[Document images with source code]
◆ ◆ ◆ ◆ ◆

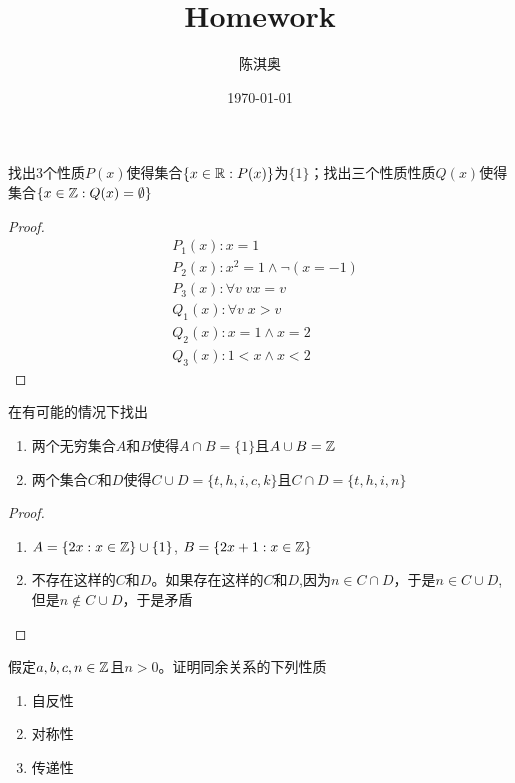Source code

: \documentclass[11pt]{article}
\author{陈淇奥}
\date{\today}
\title{Homework}
\begin{document}
\maketitle
\begin{exercise}[1.2.3]
找出3个性质\(P(x)\)使得集合\(\{x\in\mathbb{R}:P(x)\}\)为\(\{1\}\)；找出三个性质性质\(Q(x)\)使得集合\(\{x\in\mathbb{Z}:Q(x)=\emptyset\}\)
\end{exercise}

\begin{proof}
\begin{align*}
&P_1(x):x=1\\
&P_2(x):x^2=1\wedge \neg(x=-1) \\
&P_3(x):\forall v\;vx=v\\
&Q_1(x):\forall v\;x>v\\
&Q_2(x):x=1\wedge x=2\\
&Q_3(x):1<x\wedge x<2
\end{align*}
\end{proof}

\begin{exercise}[1.2.4]
在有可能的情况下找出
\begin{enumerate}
\item 两个无穷集合\(A\)和\(B\)使得\(A\cap B=\{1\}\)且\(A\cup B=\mathbb{Z}\)
\item 两个集合\(C\)和\(D\)使得\(C\cup D=\{t,h,i,c,k\}\)且\(C\cap D=\{t,h,i,n\}\)
\end{enumerate}
\end{exercise}

\begin{proof}
\begin{enumerate}
\item \(A=\{2x:x\in\mathbb{Z}\}\cup\{1\}\), \(B=\{2x+1:x\in\mathbb{Z}\}\)
\item 不存在这样的\(C\)和\(D\)。如果存在这样的\(C\)和\(D\),因为\(n\in C\cap D\)，于是\(n\in C\cup D\),但是\(n\notin C\cup D\)，于是矛盾
\end{enumerate}
\end{proof}

\begin{exercise}[1.3.2]
假定\(a,b,c,n\in\mathbb{Z}\)且\(n>0\)。证明同余关系的下列性质
\begin{enumerate}
\item 自反性
\item 对称性
\item 传递性
\end{enumerate}
\end{exercise}
\end{document}

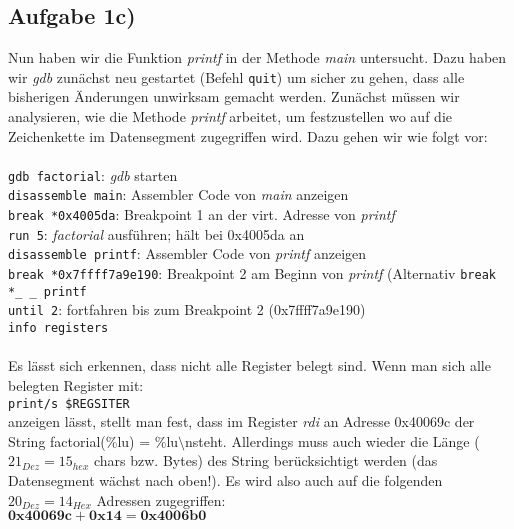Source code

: \documentclass{ti2}
\begin{document}
\subsection*{Aufgabe 1c)}
Nun haben wir die Funktion \textit{printf} in der Methode \textit{main} untersucht. Dazu haben wir \textit{gdb} zunächst neu gestartet (Befehl \texttt{quit}) um sicher zu gehen, dass alle bisherigen Änderungen unwirksam gemacht werden. Zunächst müssen wir analysieren, wie die Methode \textit{printf} arbeitet, um festzustellen wo auf die Zeichenkette im Datensegment zugegriffen wird. Dazu gehen wir wie folgt vor:  \\ \\
\texttt{gdb factorial}: \textit{gdb} starten \\
\texttt{disassemble main}: Assembler Code von \textit{main} anzeigen \\
\texttt{break *0x4005da}: Breakpoint 1 an der virt. Adresse von \textit{printf} \\
\texttt{run 5}: \textit{factorial} ausführen; hält bei 0x4005da an\\
\texttt{disassemble printf}: Assembler Code von \textit{printf} anzeigen \\ 
\texttt{break *0x7ffff7a9e190}: Breakpoint 2 am Beginn von \textit{printf} (Alternativ \texttt{break *\_ \_ printf} \\
\texttt{until 2}: fortfahren bis zum Breakpoint 2 (0x7ffff7a9e190)  \\
\texttt{info registers} \\ \\
Es lässt sich erkennen, dass nicht alle Register belegt sind. Wenn man sich alle belegten Register mit: \\
\texttt{print/s \$REGSITER} \\
anzeigen lässt, stellt man fest, dass im Register \textit{rdi} an Adresse 0x40069c der String \glqq factorial(\%lu) = \%lu$\setminus$n\grqq steht. Allerdings muss auch wieder die Länge ($21_{Dez} = 15_{hex}$ chars bzw. Bytes) des String berücksichtigt werden (das Datensegment wächst nach oben!). Es wird also auch auf die folgenden $20_{Dez} = 14_{Hex}$ Adressen zugegriffen:\\
$\mathbf{0x40069c + 0x14 =  0x4006b0}$ 
\end{document}
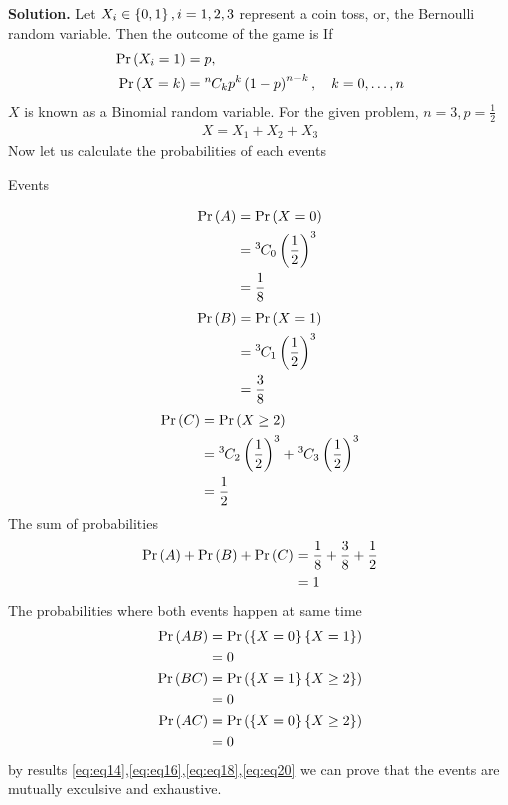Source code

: \documentclass[journal,12pt,twocolumn]{IEEEtran}
\begin{document}
	\textbf{Solution.}
	Let $X_i\in \left\{0,1\right\}, i = 1, 2, 3$ represent a coin toss, or, the Bernoulli random variable.  Then the outcome of the game is
	If 
	\begin{align}
		\Pr\left(X_i = 1\right) &= p,
		\\
		\Pr\left(X = k\right) &= {{}^{n}\mkern-1muC_{k}}p^k\left(1-p\right)^{n-k}, \quad k = 0,\dots, n
	\end{align}
	$X$ is known as a Binomial random variable.  For the given problem, $n = 3, p = \frac{1}{2}$
		\begin{align}
		X = X_1+X_2+X_3	
	\end{align}
Now let us calculate the probabilities of each events
	\begin{table}[ht!]
		\centering
		
		\caption{Events}
		\label{Table:1}
	\end{table}
	\begin{align}
		\Pr\left(A\right)&=\Pr\left(X=0\right)
		\\
	     	  &={{}^{3}\mkern-1muC_{0}}\left(\frac{1}{2}\right)^3 
	     	  \\
	     	  &=\frac{1}{8}
	\end{align}
	\begin{align}     	  	
	    \Pr\left(B\right)&=\Pr\left(X=1\right)\\
	          &={{}^{3}\mkern-1muC_{1}}\left(\frac{1}{2}\right)^3 \\
	          &=\frac{3}{8}
	\end{align}
	\begin{align}	          		        
	    \Pr\left(C\right)&= \Pr\left(X \ge 2\right) \\
	    &= {{}^{3}\mkern-1muC_{2}}\left(\frac{1}{2}\right)^3+{{}^{3}\mkern-1muC_{3}}\left(\frac{1}{2}\right)^3
	    \\
	    &= \frac{1}{2}
	\end{align}
    The sum of probabilities
    \begin{align}
	    \Pr\left(A\right)+\Pr\left(B\right)+\Pr\left(C\right)&=\frac{1}{8}+\frac{3}{8}+ \frac{1}{2}\\
	                        &=1\label{eq:eq14}
	\end{align}
The probabilities where both events happen at same time
\begin{align}
	\Pr\left(AB\right)&=\Pr\left(\left\{X=0\right\}\left\{X=1\right\}\right)\\
	       &=0\label{eq:eq16}\\
	 \Pr\left(BC\right)&=\Pr\left(\left\{X=1\right\}\left\{X\ge2\right\}\right)\\
	 &=0\label{eq:eq18}\\
	 \Pr\left(AC\right)&=\Pr\left(\left\{X=0\right\}\left\{X\ge2\right\}\right)\\
	 &=0\label{eq:eq20}
\end{align}
	by results \eqref{eq:eq14},\eqref{eq:eq16},\eqref{eq:eq18},\eqref{eq:eq20}
	we can prove that the events are mutually exculsive and exhaustive.
\end{document}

◆ ◆ ◆ ◆ ◆

Exercise goal:
Output all the records above exactly, but without their images.

Response area:
Source code

: \documentclass[11pt]{article}
\author{陈淇奥}
\date{\today}
\title{Homework}
\begin{document}
\maketitle
\begin{exercise}[1.2.3]
找出3个性质\(P(x)\)使得集合\(\{x\in\mathbb{R}:P(x)\}\)为\(\{1\}\)；找出三个性质性质\(Q(x)\)使得集合\(\{x\in\mathbb{Z}:Q(x)=\emptyset\}\)
\end{exercise}

\begin{proof}
\begin{align*}
&P_1(x):x=1\\
&P_2(x):x^2=1\wedge \neg(x=-1) \\
&P_3(x):\forall v\;vx=v\\
&Q_1(x):\forall v\;x>v\\
&Q_2(x):x=1\wedge x=2\\
&Q_3(x):1<x\wedge x<2
\end{align*}
\end{proof}

\begin{exercise}[1.2.4]
在有可能的情况下找出
\begin{enumerate}
\item 两个无穷集合\(A\)和\(B\)使得\(A\cap B=\{1\}\)且\(A\cup B=\mathbb{Z}\)
\item 两个集合\(C\)和\(D\)使得\(C\cup D=\{t,h,i,c,k\}\)且\(C\cap D=\{t,h,i,n\}\)
\end{enumerate}
\end{exercise}

\begin{proof}
\begin{enumerate}
\item \(A=\{2x:x\in\mathbb{Z}\}\cup\{1\}\), \(B=\{2x+1:x\in\mathbb{Z}\}\)
\item 不存在这样的\(C\)和\(D\)。如果存在这样的\(C\)和\(D\),因为\(n\in C\cap D\)，于是\(n\in C\cup D\),但是\(n\notin C\cup D\)，于是矛盾
\end{enumerate}
\end{proof}

\begin{exercise}[1.3.2]
假定\(a,b,c,n\in\mathbb{Z}\)且\(n>0\)。证明同余关系的下列性质
\begin{enumerate}
\item 自反性
\item 对称性
\item 传递性
\end{enumerate}
\end{exercise}
\end{document}

Source code

: \documentclass{ti2}
\begin{document}
\subsection*{Aufgabe 1c)}
Nun haben wir die Funktion \textit{printf} in der Methode \textit{main} untersucht. Dazu haben wir \textit{gdb} zunächst neu gestartet (Befehl \texttt{quit}) um sicher zu gehen, dass alle bisherigen Änderungen unwirksam gemacht werden. Zunächst müssen wir analysieren, wie die Methode \textit{printf} arbeitet, um festzustellen wo auf die Zeichenkette im Datensegment zugegriffen wird. Dazu gehen wir wie folgt vor:  \\ \\
\texttt{gdb factorial}: \textit{gdb} starten \\
\texttt{disassemble main}: Assembler Code von \textit{main} anzeigen \\
\texttt{break *0x4005da}: Breakpoint 1 an der virt. Adresse von \textit{printf} \\
\texttt{run 5}: \textit{factorial} ausführen; hält bei 0x4005da an\\
\texttt{disassemble printf}: Assembler Code von \textit{printf} anzeigen \\ 
\texttt{break *0x7ffff7a9e190}: Breakpoint 2 am Beginn von \textit{printf} (Alternativ \texttt{break *\_ \_ printf} \\
\texttt{until 2}: fortfahren bis zum Breakpoint 2 (0x7ffff7a9e190)  \\
\texttt{info registers} \\ \\
Es lässt sich erkennen, dass nicht alle Register belegt sind. Wenn man sich alle belegten Register mit: \\
\texttt{print/s \$REGSITER} \\
anzeigen lässt, stellt man fest, dass im Register \textit{rdi} an Adresse 0x40069c der String \glqq factorial(\%lu) = \%lu$\setminus$n\grqq steht. Allerdings muss auch wieder die Länge ($21_{Dez} = 15_{hex}$ chars bzw. Bytes) des String berücksichtigt werden (das Datensegment wächst nach oben!). Es wird also auch auf die folgenden $20_{Dez} = 14_{Hex}$ Adressen zugegriffen:\\
$\mathbf{0x40069c + 0x14 =  0x4006b0}$ 
\end{document}
Source code

: \documentclass[journal,12pt,twocolumn]{IEEEtran}
\begin{document}
	\textbf{Solution.}
	Let $X_i\in \left\{0,1\right\}, i = 1, 2, 3$ represent a coin toss, or, the Bernoulli random variable.  Then the outcome of the game is
	If 
	\begin{align}
		\Pr\left(X_i = 1\right) &= p,
		\\
		\Pr\left(X = k\right) &= {{}^{n}\mkern-1muC_{k}}p^k\left(1-p\right)^{n-k}, \quad k = 0,\dots, n
	\end{align}
	$X$ is known as a Binomial random variable.  For the given problem, $n = 3, p = \frac{1}{2}$
		\begin{align}
		X = X_1+X_2+X_3	
	\end{align}
Now let us calculate the probabilities of each events
	\begin{table}[ht!]
		\centering
		
		\caption{Events}
		\label{Table:1}
	\end{table}
	\begin{align}
		\Pr\left(A\right)&=\Pr\left(X=0\right)
		\\
	     	  &={{}^{3}\mkern-1muC_{0}}\left(\frac{1}{2}\right)^3 
	     	  \\
	     	  &=\frac{1}{8}
	\end{align}
	\begin{align}     	  	
	    \Pr\left(B\right)&=\Pr\left(X=1\right)\\
	          &={{}^{3}\mkern-1muC_{1}}\left(\frac{1}{2}\right)^3 \\
	          &=\frac{3}{8}
	\end{align}
	\begin{align}	          		        
	    \Pr\left(C\right)&= \Pr\left(X \ge 2\right) \\
	    &= {{}^{3}\mkern-1muC_{2}}\left(\frac{1}{2}\right)^3+{{}^{3}\mkern-1muC_{3}}\left(\frac{1}{2}\right)^3
	    \\
	    &= \frac{1}{2}
	\end{align}
    The sum of probabilities
    \begin{align}
	    \Pr\left(A\right)+\Pr\left(B\right)+\Pr\left(C\right)&=\frac{1}{8}+\frac{3}{8}+ \frac{1}{2}\\
	                        &=1\label{eq:eq14}
	\end{align}
The probabilities where both events happen at same time
\begin{align}
	\Pr\left(AB\right)&=\Pr\left(\left\{X=0\right\}\left\{X=1\right\}\right)\\
	       &=0\label{eq:eq16}\\
	 \Pr\left(BC\right)&=\Pr\left(\left\{X=1\right\}\left\{X\ge2\right\}\right)\\
	 &=0\label{eq:eq18}\\
	 \Pr\left(AC\right)&=\Pr\left(\left\{X=0\right\}\left\{X\ge2\right\}\right)\\
	 &=0\label{eq:eq20}
\end{align}
	by results \eqref{eq:eq14},\eqref{eq:eq16},\eqref{eq:eq18},\eqref{eq:eq20}
	we can prove that the events are mutually exculsive and exhaustive.
\end{document}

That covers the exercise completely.